[AVAILABLE DATA — start]

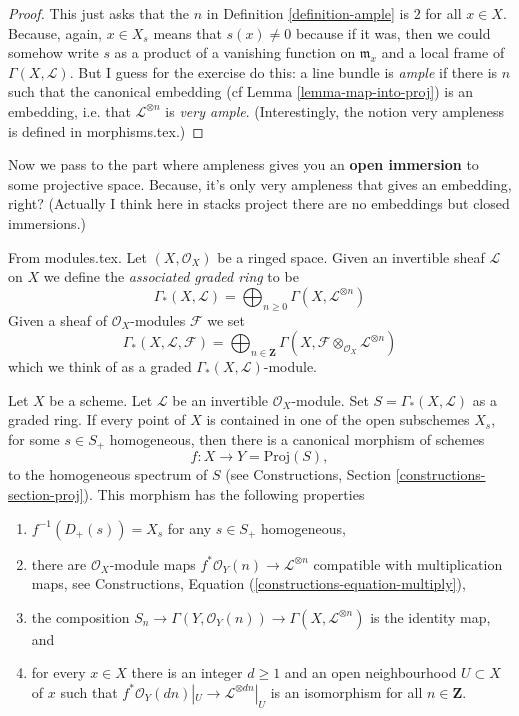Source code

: \begin{proof}
This just asks that the $n$ in Definition \ref{definition-ample} is $2$ for all
$x\in X$. Because, again, $x\in X_s$ means that $s(x)\neq 0$ because if it was,
then we could somehow write $s$ as a product of a vanishing function on
$\mathfrak{m}_x$ and a local frame of $\Gamma(X,\mathcal{L})$. But I guess for
the exercise do this: a line bundle is {\it ample} if there is $n$ such that the
canonical embedding (cf Lemma \ref{lemma-map-into-proj}) is an embedding, i.e.
that $\mathcal{L}^{\otimes n}$ is {\it very ample}. (Interestingly, the notion
very ampleness is defined in morphisms.tex.)
\end{proof}

Now we pass to the part where ampleness gives you an {\bf open immersion} to
some projective space. Because, it's only very ampleness that gives an
embedding, right? (Actually I think here in stacks project there are no
embeddings but closed immersions.)

\begin{definition}
\label{definition-gamma-star}
From modules.tex. Let $(X, \mathcal{O}_X)$ be a ringed space.
Given an invertible sheaf $\mathcal{L}$ on $X$ we define
the {\it associated graded ring} to be
$$
\Gamma_*(X, \mathcal{L})
=
\bigoplus\nolimits_{n \geq 0} \Gamma(X, \mathcal{L}^{\otimes n})
$$
Given a sheaf of $\mathcal{O}_X$-modules $\mathcal{F}$ we set
$$
\Gamma_*(X, \mathcal{L}, \mathcal{F})
=
\bigoplus\nolimits_{n \in \mathbf{Z}} \Gamma(X,
\mathcal{F} \otimes_{\mathcal{O}_X} \mathcal{L}^{\otimes n})
$$
which we think of as a graded $\Gamma_*(X, \mathcal{L})$-module.
\end{definition}

\begin{lemma}
\label{lemma-map-into-proj}
Let $X$ be a scheme.
Let $\mathcal{L}$ be an invertible $\mathcal{O}_X$-module.
Set $S = \Gamma_*(X, \mathcal{L})$ as a graded ring.
If every point of $X$ is contained in one of the
open subschemes $X_s$, for some $s \in S_{+}$ homogeneous, then
there is a canonical morphism of schemes
$$
f : X \longrightarrow Y = \text{Proj}(S),
$$
to the homogeneous spectrum of $S$ (see
Constructions, Section \ref{constructions-section-proj}).
This morphism has the following properties
\begin{enumerate}
\item $f^{-1}(D_{+}(s)) = X_s$ for any $s \in S_{+}$ homogeneous,
\item there are $\mathcal{O}_X$-module maps
$f^*\mathcal{O}_Y(n) \to \mathcal{L}^{\otimes n}$
compatible with multiplication maps, see
Constructions, Equation (\ref{constructions-equation-multiply}),
\item the composition
$S_n \to \Gamma(Y, \mathcal{O}_Y(n)) \to \Gamma(X, \mathcal{L}^{\otimes n})$
is the identity map, and
\item for every $x \in X$ there is an integer $d \geq 1$
and an open neighbourhood $U \subset X$ of $x$
such that $f^*\mathcal{O}_Y(dn)|_U \to \mathcal{L}^{\otimes dn}|_U$
is an isomorphism for all $n \in \mathbf{Z}$.
\end{enumerate}
\end{lemma}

[AVAILABLE DATA — finish]

● WHAT IS REQUIRED: Answer with a single number: the count of lines in the records that contain "canonical".

● TASK RESPONSE: 2